## Exercise details:
In the material below, find the line containing "- User Pose Request routes (create, list)" and the line containing "- Ready for development", then reproduce exactly both of them and every line between, and nothing else.

[Record excerpts Boundary: Start]

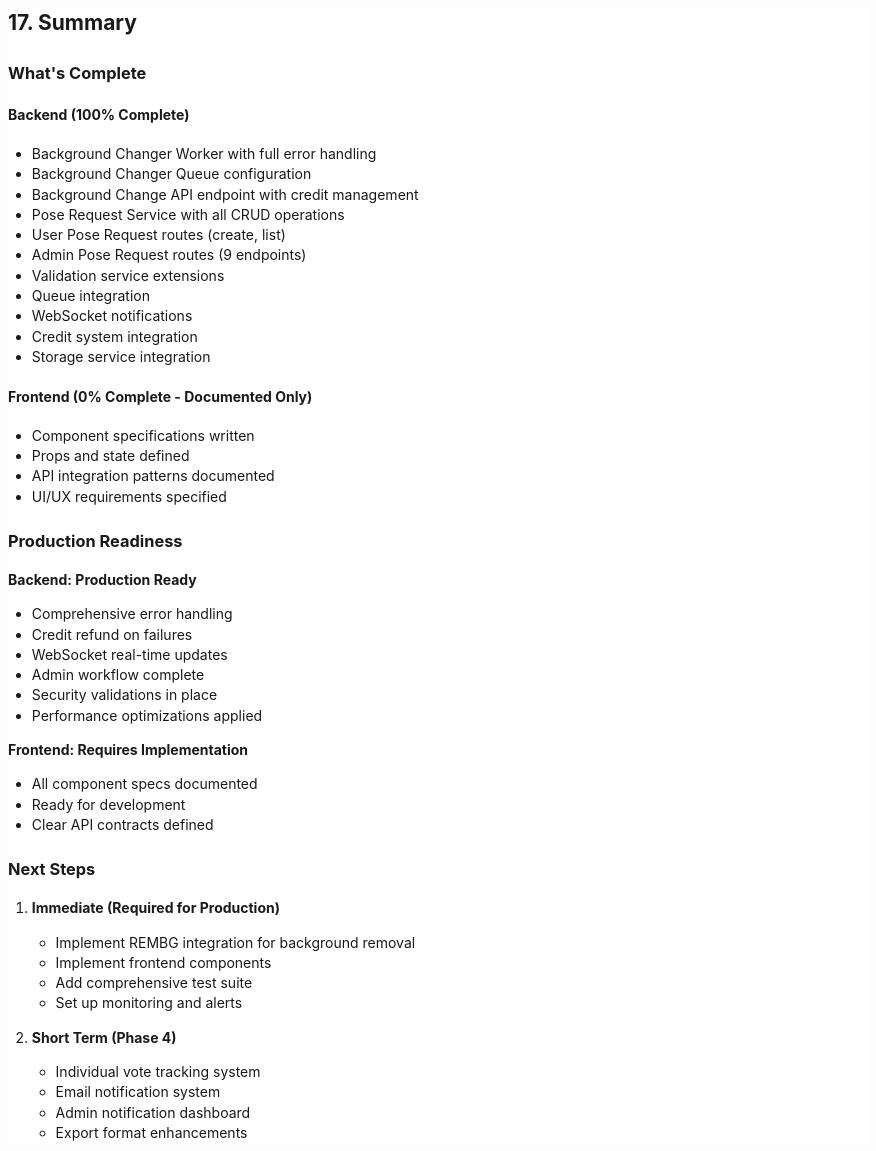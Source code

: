 ## 17. Summary

### What's Complete

#### Backend (100% Complete)
- Background Changer Worker with full error handling
- Background Changer Queue configuration
- Background Change API endpoint with credit management
- Pose Request Service with all CRUD operations
- User Pose Request routes (create, list)
- Admin Pose Request routes (9 endpoints)
- Validation service extensions
- Queue integration
- WebSocket notifications
- Credit system integration
- Storage service integration

#### Frontend (0% Complete - Documented Only)
- Component specifications written
- Props and state defined
- API integration patterns documented
- UI/UX requirements specified

### Production Readiness

**Backend: Production Ready**
- Comprehensive error handling
- Credit refund on failures
- WebSocket real-time updates
- Admin workflow complete
- Security validations in place
- Performance optimizations applied

**Frontend: Requires Implementation**
- All component specs documented
- Ready for development
- Clear API contracts defined

### Next Steps

1. **Immediate (Required for Production)**
   - Implement REMBG integration for background removal
   - Implement frontend components
   - Add comprehensive test suite
   - Set up monitoring and alerts

2. **Short Term (Phase 4)**
   - Individual vote tracking system
   - Email notification system
   - Admin notification dashboard
   - Export format enhancements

[Record excerpts Boundary: End]

## Exercise output:
- User Pose Request routes (create, list)
- Admin Pose Request routes (9 endpoints)
- Validation service extensions
- Queue integration
- WebSocket notifications
- Credit system integration
- Storage service integration

#### Frontend (0% Complete - Documented Only)
- Component specifications written
- Props and state defined
- API integration patterns documented
- UI/UX requirements specified

### Production Readiness

**Backend: Production Ready**
- Comprehensive error handling
- Credit refund on failures
- WebSocket real-time updates
- Admin workflow complete
- Security validations in place
- Performance optimizations applied

**Frontend: Requires Implementation**
- All component specs documented
- Ready for development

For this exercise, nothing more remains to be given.